Country / Region
Peer-reviewed journal article
Ganges River Dolphin
Movements, Habitat Use
Species knowledge and understanding
Globally, the threat of endangerment and extinction of small cetaceans was highlighted after the recent extinction of the Chinese River dolphin or Baiji (Lipotes vexillifer). Species with a small population size and a limited geographic range, such as Ganges River dolphins (GRD), are more vulnerable to extinction. The social and behavioral needs of cetaceans have been identified as potential factors increasing their vulnerability to human disturbance. However, little is known about how GRD adapt their behaviors and diel activity patterns to spatiotemporal variation.
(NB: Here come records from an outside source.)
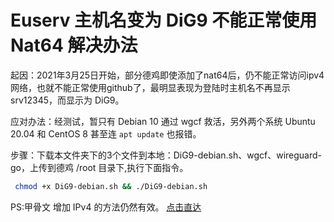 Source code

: # Euserv 主机名变为 DiG9 不能正常使用 Nat64 解决办法

起因：2021年3月25日开始，部分德鸡即使添加了nat64后，仍不能正常访问ipv4网络，也就不能正常使用github了，最明显表现为登陆时主机名不再显示 srv12345，而显示为 DiG9。

应对办法：经测试，暂只有 Debian 10 通过 wgcf 救活，另外两个系统 Ubuntu 20.04 和 CentOS 8 甚至连 ```apt update``` 也报错。

步骤：下载本文件夹下的3个文件到本地：DiG9-debian.sh、wgcf、wireguard-go，上传到德鸡 /root 目录下,执行下面指令。

 ```bash
  chmod +x DiG9-debian.sh && ./DiG9-debian.sh
 ```

PS:甲骨文 增加 IPv4 的方法仍然有效。 [点击直达](https://github.com/fscarmen/warp#wgcf%E8%BF%9E%E6%8E%A5cf-warp%E4%B8%BA%E6%9C%8D%E5%8A%A1%E5%99%A8%E6%B7%BB%E5%8A%A0ipv4ipv6%E7%BD%91%E7%BB%9C)
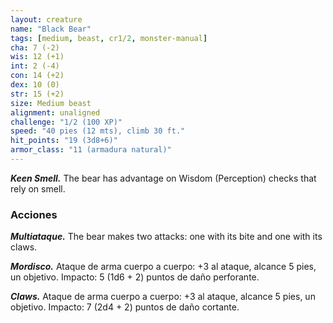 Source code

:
 ```yaml
---
layout: creature
name: "Black Bear"
tags: [medium, beast, cr1/2, monster-manual]
cha: 7 (-2)
wis: 12 (+1)
int: 2 (-4)
con: 14 (+2)
dex: 10 (0)
str: 15 (+2)
size: Medium beast
alignment: unaligned
challenge: "1/2 (100 XP)"
speed: "40 pies (12 mts), climb 30 ft."
hit_points: "19 (3d8+6)"
armor_class: "11 (armadura natural)"
---
```


***Keen Smell.*** The bear has advantage on Wisdom (Perception) checks that rely on smell.

### Acciones

***Multiataque.*** The bear makes two attacks: one with its bite and one with its claws.

***Mordisco.*** Ataque de arma cuerpo a cuerpo: +3 al ataque, alcance 5 pies, un objetivo. Impacto: 5 (1d6 + 2) puntos de daño perforante.

***Claws.*** Ataque de arma cuerpo a cuerpo: +3 al ataque, alcance 5 pies, un objetivo. Impacto: 7 (2d4 + 2) puntos de daño cortante.
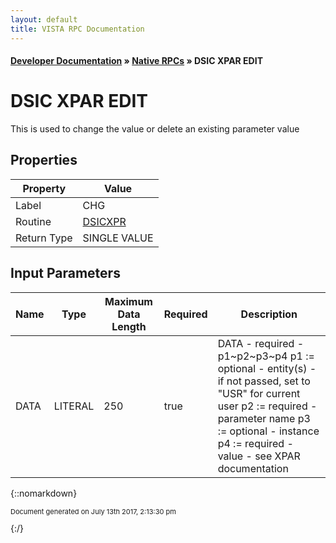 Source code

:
 ```yaml
---
layout: default
title: VISTA RPC Documentation
---
```


#### [Developer Documentation](../index) &#187; [Native RPCs](TableOfContents) &#187; DSIC XPAR EDIT<br/>
# DSIC XPAR EDIT

This is used to change the value or delete an existing parameter value

## Properties

Property | Value
--- | ---
Label | CHG
Routine | [DSICXPR](http://code.osehra.org/dox/Routine_DSICXPR_source.html)
Return Type | SINGLE VALUE


## Input Parameters

Name | Type | Maximum Data Length | Required | Description
--- | --- | --- | --- | ---
DATA | LITERAL | 250 | true | DATA - required - p1~p2~p3~p4 p1 :&#x3D; optional - entity(s) - if not passed, set to &quot;USR&quot; for                  current user p2 :&#x3D; required - parameter name p3 :&#x3D; optional - instance p4 :&#x3D; required - value - see XPAR documentation



{::nomarkdown} <br/><p style="font-size: 11px">Document generated on July 13th 2017, 2:13:30 pm</p>{:/} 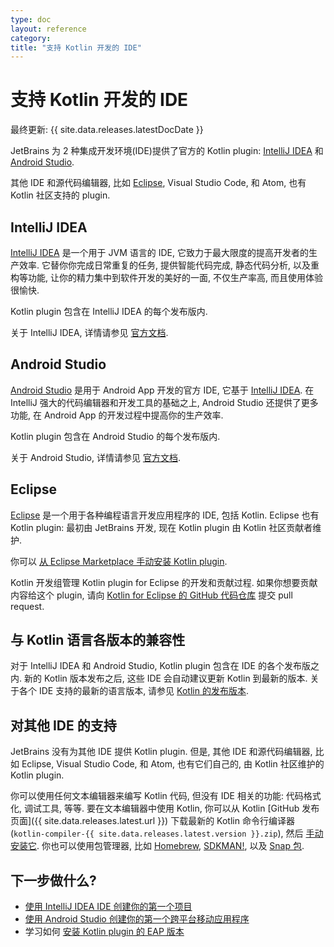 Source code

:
 ```yaml
---
type: doc
layout: reference
category:
title: "支持 Kotlin 开发的 IDE"
---
```


# 支持 Kotlin 开发的 IDE
[//]: # (description: JetBrains provides Kotlin plugin support for IntelliJ IDEA and Android Studio. Eclipse has the community supported Kotlin plugin.)

最终更新: {{ site.data.releases.latestDocDate }}

JetBrains 为 2 种集成开发环境(IDE)提供了官方的 Kotlin plugin:
[IntelliJ IDEA](#intellij-idea) 和 [Android Studio](#android-studio).

其他 IDE 和源代码编辑器, 比如 [Eclipse](#eclipse), Visual Studio Code, 和 Atom, 也有 Kotlin 社区支持的 plugin.

## IntelliJ IDEA

[IntelliJ IDEA](https://www.jetbrains.com/idea/download/) 是一个用于 JVM 语言的 IDE, 它致力于最大限度的提高开发者的生产效率.
它替你你完成日常重复的任务, 提供智能代码完成, 静态代码分析, 以及重构等功能, 让你的精力集中到软件开发的美好的一面,
不仅生产率高, 而且使用体验很愉快.

Kotlin plugin 包含在 IntelliJ IDEA 的每个发布版内.

关于 IntelliJ IDEA, 详情请参见 [官方文档](https://www.jetbrains.com/help/idea/discover-intellij-idea.html).

## Android Studio

[Android Studio](https://developer.android.com/studio) 是用于 Android App 开发的官方 IDE,
它基于 [IntelliJ IDEA](https://www.jetbrains.com/idea/). 
在 IntelliJ 强大的代码编辑器和开发工具的基础之上, Android Studio 还提供了更多功能, 在 Android App 的开发过程中提高你的生产效率.

Kotlin plugin 包含在 Android Studio 的每个发布版内.

关于 Android Studio, 详情请参见 [官方文档](https://developer.android.com/studio/intro).

## Eclipse

[Eclipse](https://eclipseide.org/release/) 是一个用于各种编程语言开发应用程序的 IDE, 包括 Kotlin.
Eclipse 也有 Kotlin plugin: 最初由 JetBrains 开发, 现在 Kotlin plugin 由 Kotlin 社区贡献者维护.

你可以 [从 Eclipse Marketplace 手动安装 Kotlin plugin](https://marketplace.eclipse.org/content/kotlin-plugin-eclipse).

Kotlin 开发组管理 Kotlin plugin for Eclipse 的开发和贡献过程.
如果你想要贡献内容给这个 plugin, 请向
[Kotlin for Eclipse 的 GitHub 代码仓库](https://github.com/Kotlin/kotlin-eclipse)
提交 pull request.

## 与 Kotlin 语言各版本的兼容性

对于 IntelliJ IDEA 和 Android Studio, Kotlin plugin 包含在 IDE 的各个发布版之内.
新的 Kotlin 版本发布之后, 这些 IDE 会自动建议更新 Kotlin 到最新的版本.
关于各个 IDE 支持的最新的语言版本, 请参见 [Kotlin 的发布版本](releases.html#ide-support).

## 对其他 IDE 的支持

JetBrains 没有为其他 IDE 提供 Kotlin plugin.
但是, 其他 IDE 和源代码编辑器, 比如 Eclipse, Visual Studio Code, 和 Atom,
也有它们自己的, 由 Kotlin 社区维护的 Kotlin plugin.

你可以使用任何文本编辑器来编写 Kotlin 代码, 但没有 IDE 相关的功能: 代码格式化, 调试工具, 等等.
要在文本编辑器中使用 Kotlin, 你可以从
Kotlin [GitHub 发布页面]({{ site.data.releases.latest.url }})
下载最新的 Kotlin 命令行编译器 (`kotlin-compiler-{{ site.data.releases.latest.version }}.zip`),
然后 [手动安装它](command-line.html#manual-install).
你也可以使用包管理器, 比如
[Homebrew](command-line.html#homebrew),
[SDKMAN!](command-line.html#sdkman),
以及 [Snap 包](command-line.html#snap-package).

## 下一步做什么?

* [使用 IntelliJ IDEA IDE 创建你的第一个项目](jvm/jvm-get-started.html)
* [使用 Android Studio 创建你的第一个跨平台移动应用程序](multiplatform-mobile/multiplatform-mobile-create-first-app.html)
* 学习如何 [安装 Kotlin plugin 的 EAP 版本](install-eap-plugin.html)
In this paper, we examined the underwater behavior of GRDs in Nepal by collecting echolocation clicks from three spatially stratified habitats in the Sapta Koshi River system over a six-month period. Our research found that GRDs behave differently in response to spatial heterogeneity, indicating diverse environmental requirements for GRD persistence. Behavioral activity and duration varied across habitats but not across time of day, suggesting that GRD behaviors are likely to be regulated by habitat structure regardless of the time of day. However, GRD consistently exhibited nocturnal activity peaks even when diurnal activity varied substantially. This indicates that river dolphins may favor nocturnal refuges as a reaction to human disturbance in highly regulated rivers. Managing human disturbances in conjunction with habitat heterogeneity can improve the persistence of riverine cetaceans. Here, we document behavioral and ecological information pertaining to GRD, which is essential to the formation of river dolphin recovery plans that link ecological perspectives to planning and management.